Deep learning aftershocks
About the Event:
Aftershock sequences represent ubiquitous observations of earthquake triggering. Maximum aftershock sizes and time decay can be well described by empirical laws (e.g., Bath’s law and Omori’s law), but explaining and forecasting the spatial distribution of aftershocks has proven more difficult. Static elastic Coulomb failure stress change is perhaps the most commonly invoked framework to explain the spatial distributions of aftershocks, but its applicability has been disputed in some cases. Here we use neural networks to learn aftershock location, density, and magnitude patterns. A fully connected neural network trained on 131,000+ mainshock-aftershock pairs can explain aftershock locations in an independent testing data set of 30,000+ mainshock-aftershock pairs more accurately (AUC = 0.849) than static elastic Coulomb failure stress change (AUC = 0.583).
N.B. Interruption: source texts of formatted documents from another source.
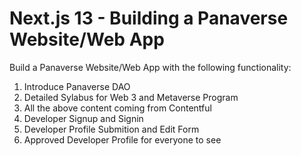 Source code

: # Next.js 13 - Building a Panaverse Website/Web App

Build a Panaverse Website/Web App with the following functionality:

1. Introduce Panaverse DAO
2. Detailed Sylabus for Web 3 and Metaverse Program
3. All the above content coming from Contentful
4. Developer Signup and Signin
5. Developer Profile Submition and Edit Form
6. Approved Developer Profile for everyone to see
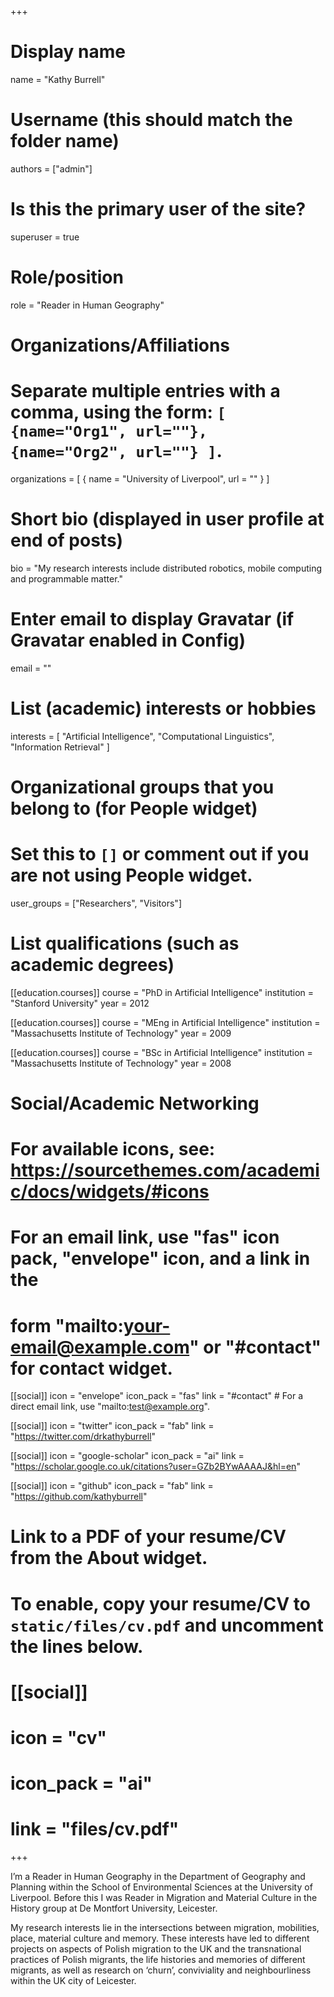 +++
# Display name
name = "Kathy Burrell"

# Username (this should match the folder name)
authors = ["admin"]

# Is this the primary user of the site?
superuser = true

# Role/position
role = "Reader in Human Geography"

# Organizations/Affiliations
#   Separate multiple entries with a comma, using the form: `[ {name="Org1", url=""}, {name="Org2", url=""} ]`.
organizations = [ { name = "University of Liverpool", url = "" } ]

# Short bio (displayed in user profile at end of posts)
bio = "My research interests include distributed robotics, mobile computing and programmable matter."

# Enter email to display Gravatar (if Gravatar enabled in Config)
email = ""

# List (academic) interests or hobbies
interests = [
  "Artificial Intelligence",
  "Computational Linguistics",
  "Information Retrieval"
]

# Organizational groups that you belong to (for People widget)
#   Set this to `[]` or comment out if you are not using People widget.
user_groups = ["Researchers", "Visitors"]

# List qualifications (such as academic degrees)
[[education.courses]]
  course = "PhD in Artificial Intelligence"
  institution = "Stanford University"
  year = 2012

[[education.courses]]
  course = "MEng in Artificial Intelligence"
  institution = "Massachusetts Institute of Technology"
  year = 2009

[[education.courses]]
  course = "BSc in Artificial Intelligence"
  institution = "Massachusetts Institute of Technology"
  year = 2008

# Social/Academic Networking
# For available icons, see: https://sourcethemes.com/academic/docs/widgets/#icons
#   For an email link, use "fas" icon pack, "envelope" icon, and a link in the
#   form "mailto:your-email@example.com" or "#contact" for contact widget.

[[social]]
  icon = "envelope"
  icon_pack = "fas"
  link = "#contact"  # For a direct email link, use "mailto:test@example.org".

[[social]]
  icon = "twitter"
  icon_pack = "fab"
  link = "https://twitter.com/drkathyburrell"

[[social]]
  icon = "google-scholar"
  icon_pack = "ai"
  link = "https://scholar.google.co.uk/citations?user=GZb2BYwAAAAJ&hl=en"

[[social]]
  icon = "github"
  icon_pack = "fab"
  link = "https://github.com/kathyburrell"

# Link to a PDF of your resume/CV from the About widget.
# To enable, copy your resume/CV to `static/files/cv.pdf` and uncomment the lines below.
# [[social]]
#   icon = "cv"
#   icon_pack = "ai"
#   link = "files/cv.pdf"

+++

I’m a Reader in Human Geography in the Department of Geography and Planning within the School of Environmental Sciences at the University of Liverpool. Before this I was Reader in Migration and Material Culture in the History group at De Montfort University, Leicester.

My research interests lie in the intersections between migration, mobilities, place, material culture and memory. These interests have led to different projects on aspects of Polish migration to the UK and the transnational practices of Polish migrants, the life histories and memories of different migrants, as well as research on ‘churn’, conviviality and neighbourliness within the UK city of Leicester.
In contrast to the common assertion that deep learning produces ‘black box’ results, the learned aftershock patterns are also physically interpretable: maximum shear stress change and the von-Mises yield criterion, a scaled version of the second invariant of the deviatoric stress tensor, each explain >98% of the variance in the neural network aftershock location forecast. These and similar machine learning driven approaches have the potential to usher in a new generation of predictive modeling in the earth sciences.
About the Speaker:
Phoebe DeVries is currently a post-doctoral fellow at Harvard University. Her research focuses on computational modeling and machine learning for earthquake science applications. She holds a Ph.D. from Harvard University in Earth and Planetary Sciences, a Masters degree from Cambridge University in glaciology, and a B.A. from Harvard College in Applied Mathematics. She will be starting at the University of Connecticut as an assistant professor in January 2019.